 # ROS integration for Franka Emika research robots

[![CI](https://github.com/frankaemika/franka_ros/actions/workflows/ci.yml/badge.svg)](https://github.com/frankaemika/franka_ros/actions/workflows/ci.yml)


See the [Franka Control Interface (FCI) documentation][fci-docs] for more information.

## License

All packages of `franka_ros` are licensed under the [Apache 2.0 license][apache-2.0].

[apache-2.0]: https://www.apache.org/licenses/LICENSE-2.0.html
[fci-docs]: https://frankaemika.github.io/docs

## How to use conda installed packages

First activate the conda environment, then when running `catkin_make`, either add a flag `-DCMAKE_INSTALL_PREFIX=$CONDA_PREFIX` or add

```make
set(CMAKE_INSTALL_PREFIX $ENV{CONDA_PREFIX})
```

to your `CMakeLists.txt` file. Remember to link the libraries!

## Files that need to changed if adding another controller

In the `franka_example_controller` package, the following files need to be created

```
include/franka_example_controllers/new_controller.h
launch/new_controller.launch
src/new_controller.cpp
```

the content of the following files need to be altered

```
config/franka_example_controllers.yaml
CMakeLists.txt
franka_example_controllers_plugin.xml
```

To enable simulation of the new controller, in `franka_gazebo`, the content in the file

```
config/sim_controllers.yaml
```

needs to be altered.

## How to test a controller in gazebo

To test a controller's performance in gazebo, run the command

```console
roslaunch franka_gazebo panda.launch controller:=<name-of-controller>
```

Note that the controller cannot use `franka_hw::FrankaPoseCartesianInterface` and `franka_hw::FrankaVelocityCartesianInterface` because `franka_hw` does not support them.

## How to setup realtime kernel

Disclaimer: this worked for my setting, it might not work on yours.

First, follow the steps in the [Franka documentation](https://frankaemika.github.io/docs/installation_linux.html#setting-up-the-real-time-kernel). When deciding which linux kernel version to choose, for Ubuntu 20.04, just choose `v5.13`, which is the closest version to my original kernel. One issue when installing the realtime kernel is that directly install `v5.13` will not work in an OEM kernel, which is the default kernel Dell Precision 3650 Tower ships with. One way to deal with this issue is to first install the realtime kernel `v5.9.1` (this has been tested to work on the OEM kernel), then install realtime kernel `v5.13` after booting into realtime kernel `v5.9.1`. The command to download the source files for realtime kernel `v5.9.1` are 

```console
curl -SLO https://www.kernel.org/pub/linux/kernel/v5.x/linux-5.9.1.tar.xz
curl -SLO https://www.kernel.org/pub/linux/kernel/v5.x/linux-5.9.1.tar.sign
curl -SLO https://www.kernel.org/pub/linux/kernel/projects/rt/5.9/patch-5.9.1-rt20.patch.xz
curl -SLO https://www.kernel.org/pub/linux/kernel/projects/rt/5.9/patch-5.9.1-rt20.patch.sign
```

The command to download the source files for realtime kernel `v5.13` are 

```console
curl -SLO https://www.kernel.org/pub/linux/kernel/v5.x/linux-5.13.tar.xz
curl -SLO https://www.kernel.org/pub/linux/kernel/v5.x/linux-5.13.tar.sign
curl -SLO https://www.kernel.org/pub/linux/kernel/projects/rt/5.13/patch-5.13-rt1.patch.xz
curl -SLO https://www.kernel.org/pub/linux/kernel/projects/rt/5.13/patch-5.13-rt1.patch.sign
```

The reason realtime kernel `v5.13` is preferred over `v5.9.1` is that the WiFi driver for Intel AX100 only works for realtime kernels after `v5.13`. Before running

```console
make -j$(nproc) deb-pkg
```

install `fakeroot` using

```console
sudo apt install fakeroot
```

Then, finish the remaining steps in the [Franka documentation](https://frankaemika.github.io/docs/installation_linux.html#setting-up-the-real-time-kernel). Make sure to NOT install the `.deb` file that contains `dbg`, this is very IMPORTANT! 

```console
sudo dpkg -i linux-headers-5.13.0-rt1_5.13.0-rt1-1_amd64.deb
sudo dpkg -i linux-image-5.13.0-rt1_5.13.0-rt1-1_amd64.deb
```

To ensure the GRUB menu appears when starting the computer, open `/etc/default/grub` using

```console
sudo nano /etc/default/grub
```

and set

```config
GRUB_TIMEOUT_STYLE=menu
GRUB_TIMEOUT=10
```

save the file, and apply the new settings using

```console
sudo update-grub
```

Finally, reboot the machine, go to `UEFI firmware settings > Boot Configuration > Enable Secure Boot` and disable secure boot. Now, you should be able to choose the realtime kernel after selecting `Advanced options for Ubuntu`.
----------------
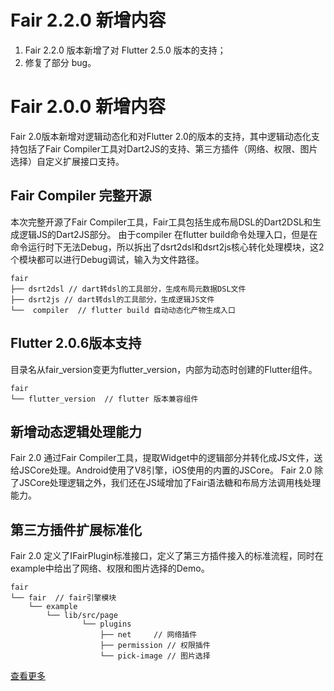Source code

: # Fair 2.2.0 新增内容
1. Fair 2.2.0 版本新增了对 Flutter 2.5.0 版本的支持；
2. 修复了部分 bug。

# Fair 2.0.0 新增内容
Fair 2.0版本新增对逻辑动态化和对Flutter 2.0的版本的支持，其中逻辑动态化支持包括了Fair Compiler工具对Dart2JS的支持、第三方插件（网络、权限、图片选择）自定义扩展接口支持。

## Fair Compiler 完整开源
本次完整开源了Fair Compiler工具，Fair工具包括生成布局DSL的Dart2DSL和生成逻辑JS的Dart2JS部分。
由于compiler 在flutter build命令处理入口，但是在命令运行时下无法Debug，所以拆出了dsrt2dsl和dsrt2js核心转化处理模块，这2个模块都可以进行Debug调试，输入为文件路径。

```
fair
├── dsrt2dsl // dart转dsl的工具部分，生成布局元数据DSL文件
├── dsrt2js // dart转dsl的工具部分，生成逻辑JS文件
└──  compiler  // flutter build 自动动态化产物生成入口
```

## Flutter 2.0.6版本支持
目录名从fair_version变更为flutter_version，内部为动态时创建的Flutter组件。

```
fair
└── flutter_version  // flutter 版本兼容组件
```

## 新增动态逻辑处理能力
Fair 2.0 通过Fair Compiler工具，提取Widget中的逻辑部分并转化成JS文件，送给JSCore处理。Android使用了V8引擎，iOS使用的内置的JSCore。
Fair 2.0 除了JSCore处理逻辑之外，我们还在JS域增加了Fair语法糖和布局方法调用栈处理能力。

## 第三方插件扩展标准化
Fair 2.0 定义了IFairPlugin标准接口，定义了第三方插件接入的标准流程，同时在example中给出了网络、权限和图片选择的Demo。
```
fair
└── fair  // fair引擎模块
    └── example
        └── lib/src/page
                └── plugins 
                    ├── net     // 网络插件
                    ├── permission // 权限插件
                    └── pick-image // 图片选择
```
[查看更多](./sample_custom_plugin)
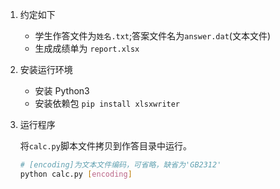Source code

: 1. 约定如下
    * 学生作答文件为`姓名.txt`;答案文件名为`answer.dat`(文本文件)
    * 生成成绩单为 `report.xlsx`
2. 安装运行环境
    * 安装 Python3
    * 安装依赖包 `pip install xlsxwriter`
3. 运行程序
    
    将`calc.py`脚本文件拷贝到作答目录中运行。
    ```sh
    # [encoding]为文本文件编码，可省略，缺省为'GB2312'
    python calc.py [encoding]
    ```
----------------
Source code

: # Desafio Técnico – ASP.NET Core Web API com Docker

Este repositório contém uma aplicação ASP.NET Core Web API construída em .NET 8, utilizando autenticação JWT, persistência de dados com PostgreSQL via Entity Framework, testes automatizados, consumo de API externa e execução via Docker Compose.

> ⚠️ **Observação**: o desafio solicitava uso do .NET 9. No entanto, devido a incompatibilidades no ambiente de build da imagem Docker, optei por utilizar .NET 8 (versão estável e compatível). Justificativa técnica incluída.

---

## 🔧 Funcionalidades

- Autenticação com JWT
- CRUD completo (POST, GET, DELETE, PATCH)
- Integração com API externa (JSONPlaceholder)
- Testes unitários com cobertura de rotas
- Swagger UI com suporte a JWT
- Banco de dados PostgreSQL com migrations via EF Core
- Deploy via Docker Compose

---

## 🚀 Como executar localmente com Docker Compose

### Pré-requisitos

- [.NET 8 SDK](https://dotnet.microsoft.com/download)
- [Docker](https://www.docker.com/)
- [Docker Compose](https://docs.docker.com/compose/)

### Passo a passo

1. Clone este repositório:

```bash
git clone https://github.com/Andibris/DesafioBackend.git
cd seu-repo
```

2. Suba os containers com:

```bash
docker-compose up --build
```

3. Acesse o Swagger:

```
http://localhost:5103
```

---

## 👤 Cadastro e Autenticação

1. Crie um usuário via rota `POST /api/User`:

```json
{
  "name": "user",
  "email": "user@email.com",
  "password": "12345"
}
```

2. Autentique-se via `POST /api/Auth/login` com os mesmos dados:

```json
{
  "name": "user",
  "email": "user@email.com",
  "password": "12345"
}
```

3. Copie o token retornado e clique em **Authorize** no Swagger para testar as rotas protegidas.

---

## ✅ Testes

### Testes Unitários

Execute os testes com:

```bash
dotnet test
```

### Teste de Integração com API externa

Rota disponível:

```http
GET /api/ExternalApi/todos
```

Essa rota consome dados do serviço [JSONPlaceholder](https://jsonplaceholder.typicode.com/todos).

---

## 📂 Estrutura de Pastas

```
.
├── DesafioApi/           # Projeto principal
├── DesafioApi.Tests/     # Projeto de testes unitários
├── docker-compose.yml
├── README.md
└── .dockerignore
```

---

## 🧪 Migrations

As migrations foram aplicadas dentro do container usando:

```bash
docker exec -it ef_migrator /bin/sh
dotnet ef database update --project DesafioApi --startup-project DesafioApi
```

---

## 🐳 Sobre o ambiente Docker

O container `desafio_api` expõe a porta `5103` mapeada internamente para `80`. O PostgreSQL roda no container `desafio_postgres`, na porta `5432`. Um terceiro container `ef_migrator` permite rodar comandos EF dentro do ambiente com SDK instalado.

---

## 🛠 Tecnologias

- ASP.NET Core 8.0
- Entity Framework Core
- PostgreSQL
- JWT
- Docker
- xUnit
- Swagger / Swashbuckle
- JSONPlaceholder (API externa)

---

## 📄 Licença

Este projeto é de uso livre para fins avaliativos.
----------------
§ **Task to carry out**
From the records, copy every line that has the string "JSONPlaceholder" in it.

§ **Answer space**
- Integração com API externa (JSONPlaceholder)
Essa rota consome dados do serviço [JSONPlaceholder](https://jsonplaceholder.typicode.com/todos).
- JSONPlaceholder (API externa)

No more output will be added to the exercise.